The suspects, the father and son Carl and Anastasías, who live next door to Sigurhans and Olga, have recently bought a big flat screen television, and not only are they in the dark about why there’s an extra house meeting, but a bit upset with not being able to spend the Tuesday night at home, as Sigurhans was looking forward to seeing an educational program about underwater vegetation on their big new screen. The third person to be summoned to the meeting is Elín, an elderly lady who lives on the floor above Sigurhans and Olga, but according to her, Carl and Anastasías had been seen in the storage-room basement the same day the chickens were stolen, which was last Saturday. The owner of the flat above Carl and Anastasías, Thoroddur, died three weeks ago, but his daughter, Lillý, who drops in at her father´s place this Tuesday night to pick up something, makes an unexpected appearance at the house meeting.

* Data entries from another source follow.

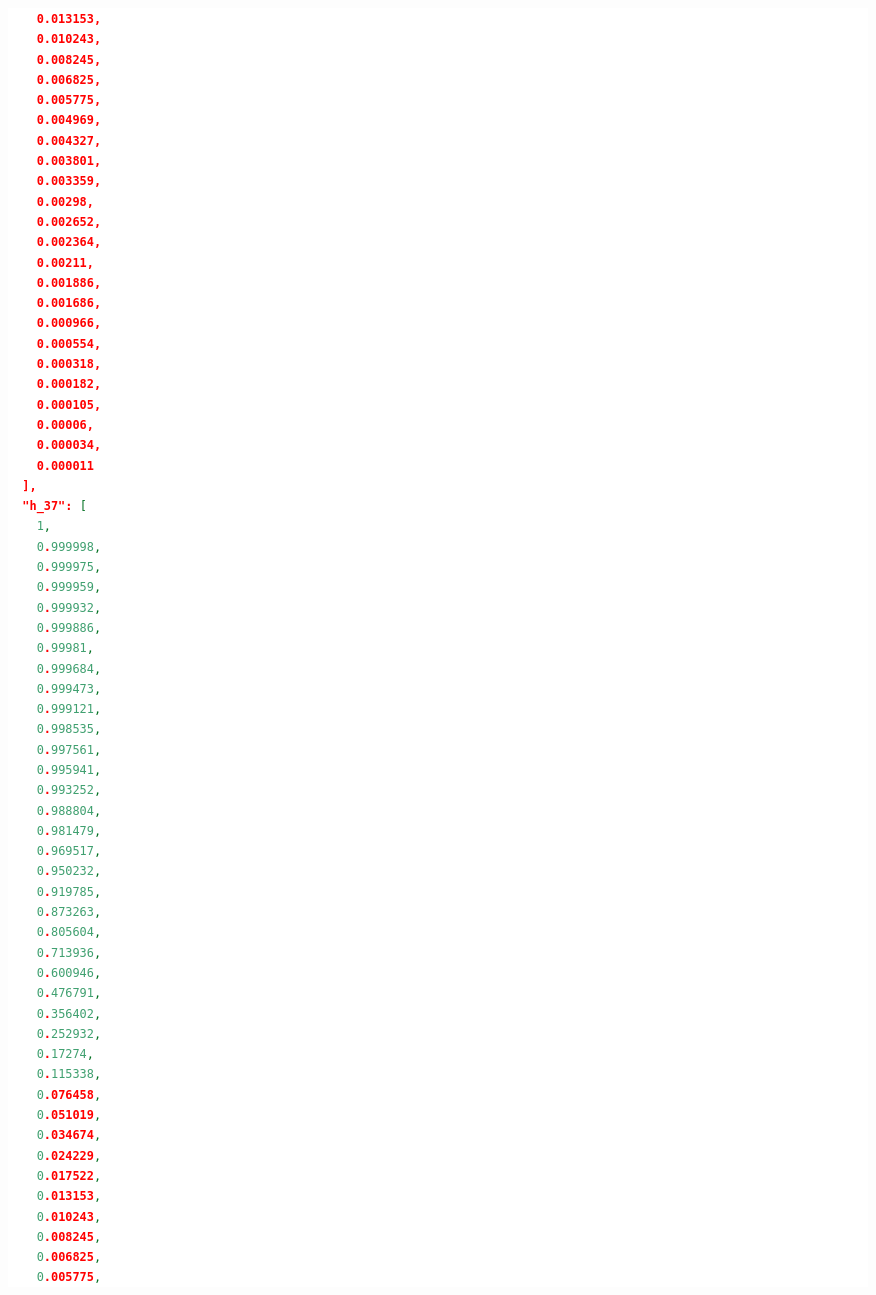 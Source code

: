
 ```json
    0.013153,
    0.010243,
    0.008245,
    0.006825,
    0.005775,
    0.004969,
    0.004327,
    0.003801,
    0.003359,
    0.00298,
    0.002652,
    0.002364,
    0.00211,
    0.001886,
    0.001686,
    0.000966,
    0.000554,
    0.000318,
    0.000182,
    0.000105,
    0.00006,
    0.000034,
    0.000011
  ],
  "h_37": [
    1,
    0.999998,
    0.999975,
    0.999959,
    0.999932,
    0.999886,
    0.99981,
    0.999684,
    0.999473,
    0.999121,
    0.998535,
    0.997561,
    0.995941,
    0.993252,
    0.988804,
    0.981479,
    0.969517,
    0.950232,
    0.919785,
    0.873263,
    0.805604,
    0.713936,
    0.600946,
    0.476791,
    0.356402,
    0.252932,
    0.17274,
    0.115338,
    0.076458,
    0.051019,
    0.034674,
    0.024229,
    0.017522,
    0.013153,
    0.010243,
    0.008245,
    0.006825,
    0.005775,
```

What happens at the meeting is not very easy to explain in a few words. In a way it turns into a kind of a farce, and could be said to evolve into some sort of an unprepared duel between the equals in age Sigurhans and Carl. However, it becomes clear that Sigurhans´s suspicion about the father and son robbing the chickens turns out to be not very solid. Sigurhans´s and Olga´s son, Karl, had on the other hand visited his mother on the Saturday, while his father was with his friends buying some two hundred second-hand jazz records at a flea market, and according to Lillý she met him in the basement around the time the chickens were stolen from his parents. And not only did she meet him but also the boyfriend of Elín´s granddaughter. But because of Lillý´s dubious past (despite her young age she spent some months in prison a few years ago) she almost automatically becomes a suspect herself, and not only in connection with the frozen chickens but also (at least in the eyes of those who watch the play) when another burglary takes place during the second act, while the house meeting is in full swing. Two young men break into Carl´s and Anastasias´s flat and take with them the flatscreen television, a computer, a suitcase and a portrait of Carl painted by this brother. When Carl and Anastasías find out, near the end of the play, we have also found that, through a telephone call that Sigurhans receives from one of his friends, that the jazz records they bought at the flea market are stolen goods, and that the rightful owner is on his way to pick them up.

THE CHICKENS is a comedy with a tragic twist – possibly a tragic farce. Its themes are perhaps mainly egocentricity and prejudice, and in direct context with the recent Icelandic economic and political collapse: renunciation and condemnation.